郑一官站在威远号的船楼上盯着那几艘渐行渐远的夹板大船,直到它们的桅杆完全消失在海天线以下,才给朱笑笑发了条消息。
【郑一官:陛下,荷兰人往东南方向退了,看航向是要去吕宋找西班牙人借港口补给,旗舰中了三炮,吃水线附近的破洞不小,最快也要花半个月修补才能重新出海。】
【朱笑笑:穷寇莫追,让水师继续在外海巡逻,先把受损的那艘炮舰拖回来修补好。】
郑一官自去安排巡逻与修补的事宜,朱笑笑也转身走下城头,一边对戚继光道:“这一仗算是让荷兰人知道疼了,但巴达维亚那边绝不会善罢甘休,范德法特这次只带了六艘船,下一回恐怕就是十六艘、二十六艘,咱们得抓紧时间把台湾的防御再加固一层。

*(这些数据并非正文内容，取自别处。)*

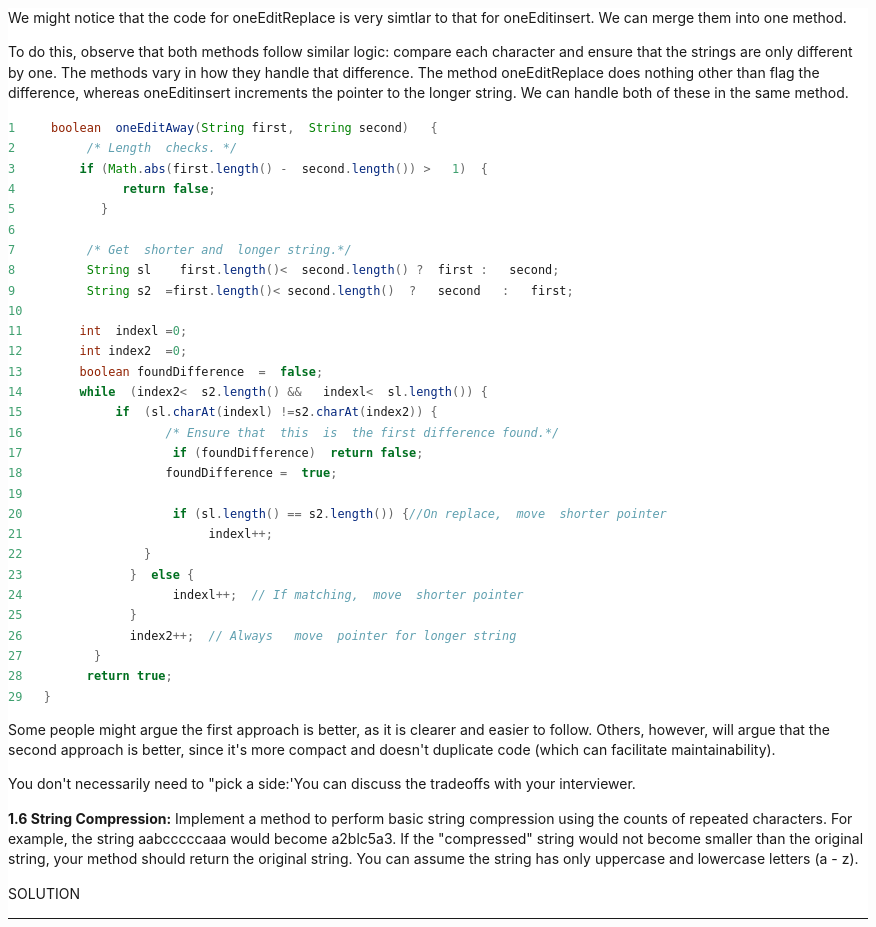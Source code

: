 
We might notice that the code for oneEditReplace is very simtlar to that for oneEditinsert. We can merge them into one method.

To do this, observe  that both methods follow similar logic: compare each character and ensure  that the strings are only different by one. The methods  vary in how they handle  that difference. The method oneEditReplace does nothing other than flag the difference, whereas oneEditinsert increments the pointer to the longer string. We can handle both of these in the same method.

```java
1     boolean  oneEditAway(String first,  String second)   {
2          /* Length  checks. */
3         if (Math.abs(first.length() -  second.length()) >   1)  {
4               return false;
5            }
6
7          /* Get  shorter and  longer string.*/
8          String sl    first.length()<  second.length() ?  first :   second;
9          String s2  =first.length()< second.length()  ?   second   :   first;
10
11        int  indexl =0;
12        int index2  =0;
13        boolean foundDifference  =  false;
14        while  (index2<  s2.length() &&   indexl<  sl.length()) {
15             if  (sl.charAt(indexl) !=s2.charAt(index2)) {
16                    /* Ensure that  this  is  the first difference found.*/
17                     if (foundDifference)  return false;
18                    foundDifference =  true;
19
20                     if (sl.length() == s2.length()) {//On replace,  move  shorter pointer
21                          indexl++;
22                 }
23               }  else {
24                     indexl++;  // If matching,  move  shorter pointer
25               }
26               index2++;  // Always   move  pointer for longer string
27          }
28         return true;
29   }
```

Some  people might argue the  first approach is better, as it is clearer and easier to follow. Others, however, will argue that the  second approach is better, since  it's more compact and doesn't duplicate code (which can facilitate maintainability).

You don't necessarily need to "pick a side:'You can discuss the  tradeoffs with your interviewer.

**1.6 	String  Compression:** Implement a method to perform basic string  compression using the  counts of repeated characters. For example, the  string aabcccccaaa would become a2blc5a3. If the "compressed" string would not  become smaller than the  original string, your method should return the original string. You can assume the  string has only uppercase and lowercase letters (a - z). 


SOLUTION
 
---
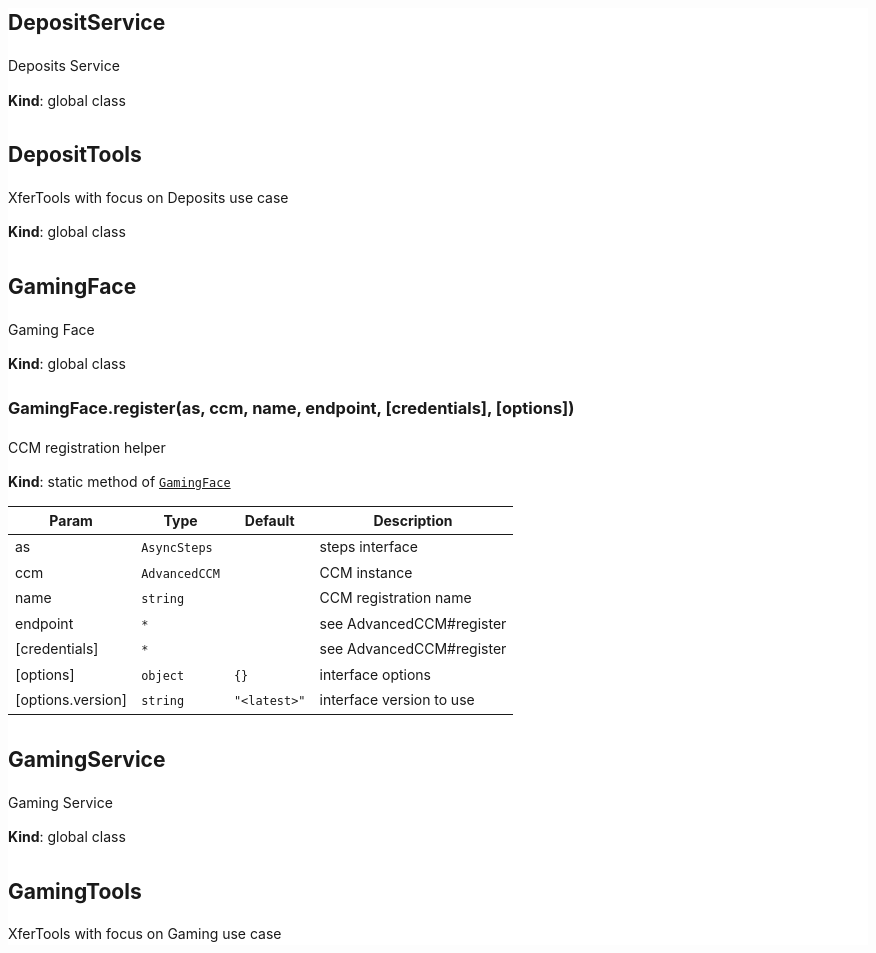 <a name="DepositService"></a>

## DepositService
Deposits Service

**Kind**: global class  
<a name="DepositTools"></a>

## DepositTools
XferTools with focus on Deposits use case

**Kind**: global class  
<a name="GamingFace"></a>

## GamingFace
Gaming Face

**Kind**: global class  
<a name="GamingFace.register"></a>

### GamingFace.register(as, ccm, name, endpoint, [credentials], [options])
CCM registration helper

**Kind**: static method of [<code>GamingFace</code>](#GamingFace)  

| Param | Type | Default | Description |
| --- | --- | --- | --- |
| as | <code>AsyncSteps</code> |  | steps interface |
| ccm | <code>AdvancedCCM</code> |  | CCM instance |
| name | <code>string</code> |  | CCM registration name |
| endpoint | <code>\*</code> |  | see AdvancedCCM#register |
| [credentials] | <code>\*</code> | <code></code> | see AdvancedCCM#register |
| [options] | <code>object</code> | <code>{}</code> | interface options |
| [options.version] | <code>string</code> | <code>&quot;&lt;latest&gt;&quot;</code> | interface version to use |

<a name="GamingService"></a>

## GamingService
Gaming Service

**Kind**: global class  
<a name="GamingTools"></a>

## GamingTools
XferTools with focus on Gaming use case
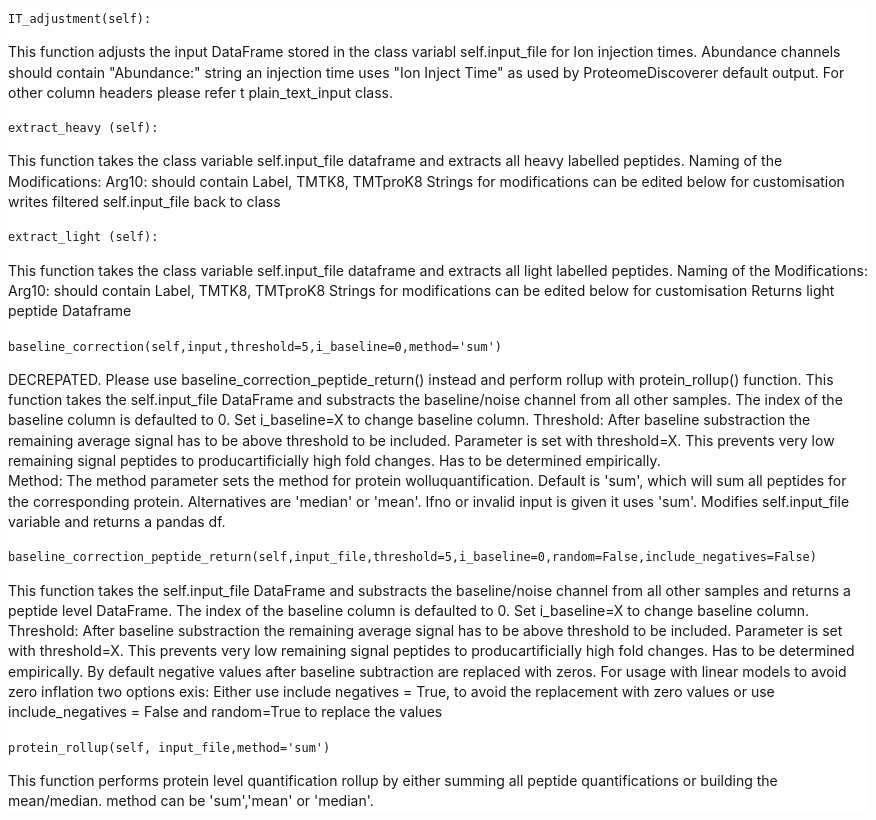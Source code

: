     IT_adjustment(self):
This function adjusts the input DataFrame stored in the class variabl
self.input_file for Ion injection times. Abundance channels should contain "Abundance:" string an injection time uses "Ion Inject Time" as used by ProteomeDiscoverer default output. For other column headers please refer t
plain_text_input class.

    extract_heavy (self):

This function takes the class variable self.input_file dataframe and extracts all heavy labelled peptides. Naming of the 
Modifications: Arg10: should contain Label, TMTK8, TMTproK8
Strings for modifications can be edited below for customisation
writes filtered self.input_file back to class

    extract_light (self):
This function takes the class variable self.input_file dataframe and extracts all light labelled peptides. Naming of the Modifications: Arg10: should contain Label, TMTK8, TMTproK8
Strings for modifications can be edited below for customisation
Returns light peptide Dataframe

    baseline_correction(self,input,threshold=5,i_baseline=0,method='sum')

DECREPATED. Please use baseline_correction_peptide_return() instead and perform rollup with protein_rollup() function.
This function takes the self.input_file DataFrame and substracts the baseline/noise channel from all other samples. The index of the
baseline column is defaulted to 0. Set i_baseline=X to change baseline column. 
Threshold: After baseline substraction the remaining average  signal has to be above threshold to be included. Parameter is set with threshold=X.
This prevents very low remaining signal peptides to producartificially high fold changes. Has to be determined empirically.  
Method: The method parameter sets the method for protein wolluquantification. Default is 'sum', which will sum all peptides for
the corresponding protein. Alternatives are 'median' or 'mean'. Ifno or invalid input is given it uses 'sum'. 
Modifies self.input_file variable and returns a pandas df.

    baseline_correction_peptide_return(self,input_file,threshold=5,i_baseline=0,random=False,include_negatives=False)

This function takes the self.input_file DataFrame and substracts the baseline/noise channel from all other samples and returns a peptide level DataFrame. The index of the
baseline column is defaulted to 0. Set i_baseline=X to change baseline column. 
Threshold: After baseline substraction the remaining average  signal has to be above threshold to be included. Parameter is set with threshold=X.
This prevents very low remaining signal peptides to producartificially high fold changes. Has to be determined empirically. By default negative values after baseline subtraction are replaced with zeros. For usage with linear models to avoid zero inflation two options exis: Either use include negatives = True, to avoid the replacement with zero values or use include_negatives = False and random=True to replace the values 

    protein_rollup(self, input_file,method='sum')

This function performs protein level quantification rollup by either summing all peptide quantifications or building the mean/median. method can be 'sum','mean' or 'median'.
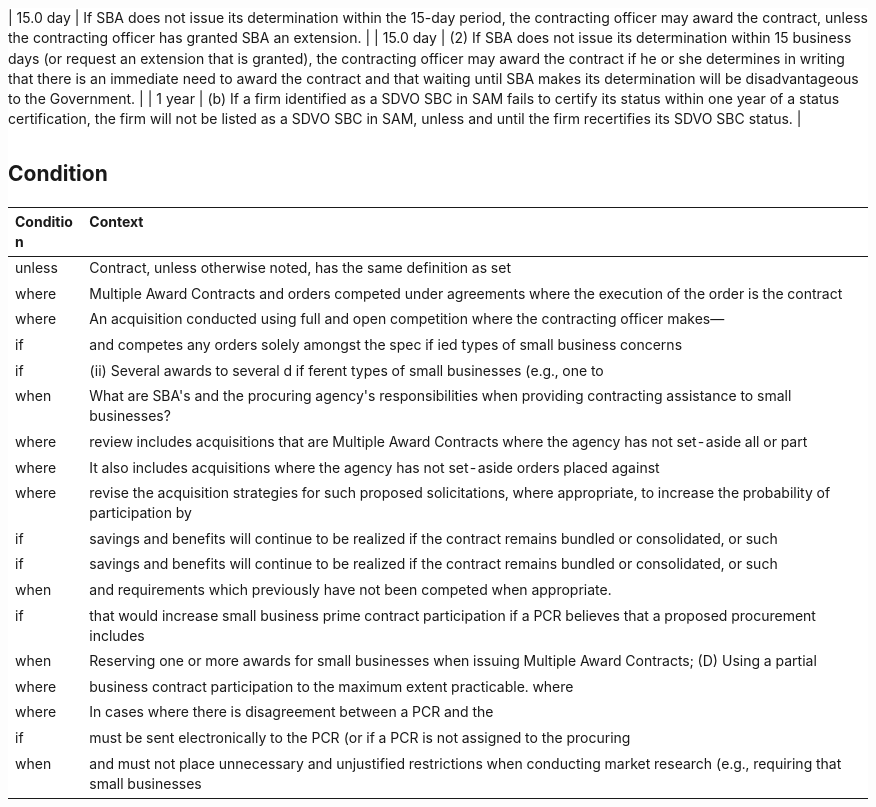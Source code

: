 | 15.0 day   | If SBA does not issue its determination within the 15-day period, the contracting officer may award the contract, unless the contracting officer has granted SBA an extension.                                                                                                                                                                                                                                                                                                                                                                                                                                                                                                                                                                                                        |
| 15.0 day   | (2) If SBA does not issue its determination within 15 business days (or request an extension that is granted), the contracting officer may award the contract if he or she determines in writing that there is an immediate need to award the contract and that waiting until SBA makes its determination will be disadvantageous to the Government.                                                                                                                                                                                                                                                                                                                                                                                                                                  |
| 1 year     | (b) If a firm identified as a SDVO SBC in SAM fails to certify its status within one year of a status certification, the firm will not be listed as a SDVO SBC in SAM, unless and until the firm recertifies its SDVO SBC status.                                                                                                                                                                                                                                                                                                                                                                                                                                                                                                                                                     |


## Condition

| Condition        | Context                                                                                                                                                        |
|:-----------------|:---------------------------------------------------------------------------------------------------------------------------------------------------------------|
| unless           | Contract,  unless otherwise noted, has the same definition as set                                                                                              |
| where            | Multiple Award Contracts and orders competed under agreements where the execution of the order is the contract                                                 |
| where            | An acquisition conducted using full and open competition where  the contracting officer makes&#8212;                                                           |
| if               | and competes any orders solely amongst the spec if ied types of small business concerns                                                                        |
| if               | (ii) Several awards to several d if ferent types of small businesses (e.g., one to                                                                             |
| when             | What are SBA's and the procuring agency's responsibilities  when  providing contracting assistance to small businesses?                                        |
| where            | review includes acquisitions that are Multiple Award Contracts where the agency has not set-aside all or part                                                  |
| where            | It also includes acquisitions  where the agency has not set-aside orders placed against                                                                        |
| where            | revise the acquisition strategies for such proposed solicitations, where appropriate, to increase the probability of participation by                          |
| if               | savings and benefits will continue to be realized if the contract remains bundled or consolidated, or such                                                     |
| if               | savings and benefits will continue to be realized if the contract remains bundled or consolidated, or such                                                     |
| when             | and requirements which previously have not been competed when  appropriate.                                                                                    |
| if               | that would increase small business prime contract participation if a PCR believes that a proposed procurement includes                                         |
| when             | Reserving one or more awards for small businesses when issuing Multiple Award Contracts; (D) Using a partial                                                   |
| where            | business contract participation to the maximum extent practicable. where                                                                                       |
| where            | In cases  where there is disagreement between a PCR and the                                                                                                    |
| if               | must be sent electronically to the PCR (or if a PCR is not assigned to the procuring                                                                           |
| when             | and must not place unnecessary and unjustified restrictions when conducting market research (e.g., requiring that small businesses                             |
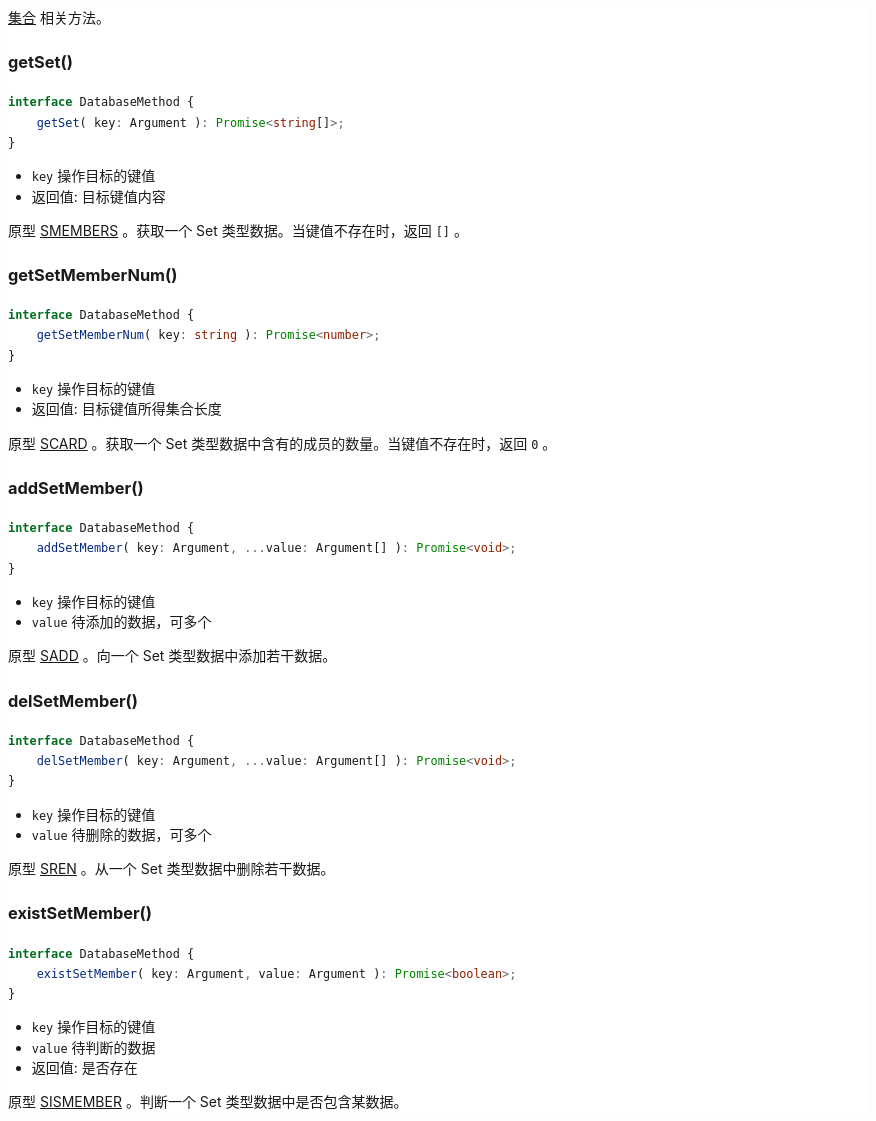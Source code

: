 [集合](https://www.runoob.com/redis/redis-sets.html) 相关方法。

### getSet()

```ts
interface DatabaseMethod {
    getSet( key: Argument ): Promise<string[]>;
}
```

- `key` 操作目标的键值
- 返回值: 目标键值内容

原型 [SMEMBERS](https://redis.io/commands/smembers) 。获取一个 Set 类型数据。当键值不存在时，返回 `[]` 。

### getSetMemberNum()

```ts
interface DatabaseMethod {
    getSetMemberNum( key: string ): Promise<number>;
}
```

- `key` 操作目标的键值
- 返回值: 目标键值所得集合长度

原型 [SCARD](https://redis.io/commands/scard) 。获取一个 Set 类型数据中含有的成员的数量。当键值不存在时，返回 `0` 。

### addSetMember()

```ts
interface DatabaseMethod {
    addSetMember( key: Argument, ...value: Argument[] ): Promise<void>;
}
```

- `key` 操作目标的键值
- `value` 待添加的数据，可多个

原型 [SADD](https://redis.io/commands/sadd) 。向一个 Set 类型数据中添加若干数据。

### delSetMember()

```ts
interface DatabaseMethod {
    delSetMember( key: Argument, ...value: Argument[] ): Promise<void>;
}
```

- `key` 操作目标的键值
- `value` 待删除的数据，可多个

原型 [SREN](https://redis.io/commands/srem) 。从一个 Set 类型数据中删除若干数据。

### existSetMember()

```ts
interface DatabaseMethod {
    existSetMember( key: Argument, value: Argument ): Promise<boolean>;
}
```

- `key` 操作目标的键值
- `value` 待判断的数据
- 返回值: 是否存在

原型 [SISMEMBER](https://redis.io/commands/sismember) 。判断一个 Set 类型数据中是否包含某数据。

[Boolean]: https://developer.mozilla.org/en-US/docs/Web/JavaScript/Reference/Global_Objects/Boolean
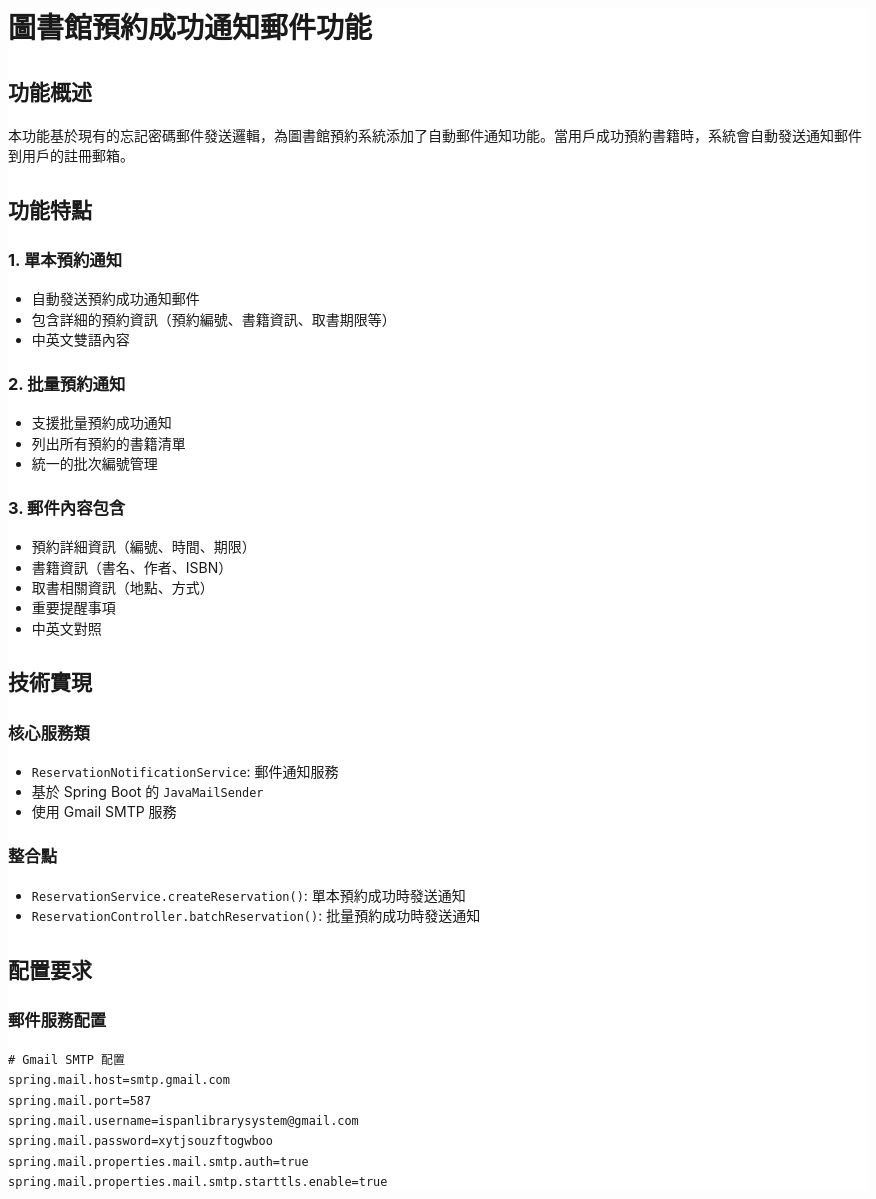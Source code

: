 # 圖書館預約成功通知郵件功能

## 功能概述

本功能基於現有的忘記密碼郵件發送邏輯，為圖書館預約系統添加了自動郵件通知功能。當用戶成功預約書籍時，系統會自動發送通知郵件到用戶的註冊郵箱。

## 功能特點

### 1. 單本預約通知
- 自動發送預約成功通知郵件
- 包含詳細的預約資訊（預約編號、書籍資訊、取書期限等）
- 中英文雙語內容

### 2. 批量預約通知
- 支援批量預約成功通知
- 列出所有預約的書籍清單
- 統一的批次編號管理

### 3. 郵件內容包含
- 預約詳細資訊（編號、時間、期限）
- 書籍資訊（書名、作者、ISBN）
- 取書相關資訊（地點、方式）
- 重要提醒事項
- 中英文對照

## 技術實現

### 核心服務類
- `ReservationNotificationService`: 郵件通知服務
- 基於 Spring Boot 的 `JavaMailSender`
- 使用 Gmail SMTP 服務

### 整合點
- `ReservationService.createReservation()`: 單本預約成功時發送通知
- `ReservationController.batchReservation()`: 批量預約成功時發送通知

## 配置要求

### 郵件服務配置
```properties
# Gmail SMTP 配置
spring.mail.host=smtp.gmail.com
spring.mail.port=587
spring.mail.username=ispanlibrarysystem@gmail.com
spring.mail.password=xytjsouzftogwboo
spring.mail.properties.mail.smtp.auth=true
spring.mail.properties.mail.smtp.starttls.enable=true
```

”
戚继光点头称是,当即带着俞大猷与林振海重新巡视城防,将方才战斗中暴露出的几处薄弱环节逐一标记。
西侧炮台的线膛炮虽立了大功,但炮台外侧的胸墙被荷兰人的还击炮弹炸塌了一角,辅兵们正在搬运水泥与碎石重新浇筑。
沙洲入口的铁丝网也被炮弹炸开了几道缺口,俞大猷亲自带人下到壕沟里把断口重新拉紧,又在铁丝网外侧多埋了一排绊雷。
话分两头,范德法特的舰队在海上航行了六日方才抵达吕宋的马尼拉港。
这一路上荷兰兵们吃尽了苦头,旗舰的底舱里积了半人深的海水,船身始终往左歪着,只能靠右舷多堆压舱石勉强维持平衡。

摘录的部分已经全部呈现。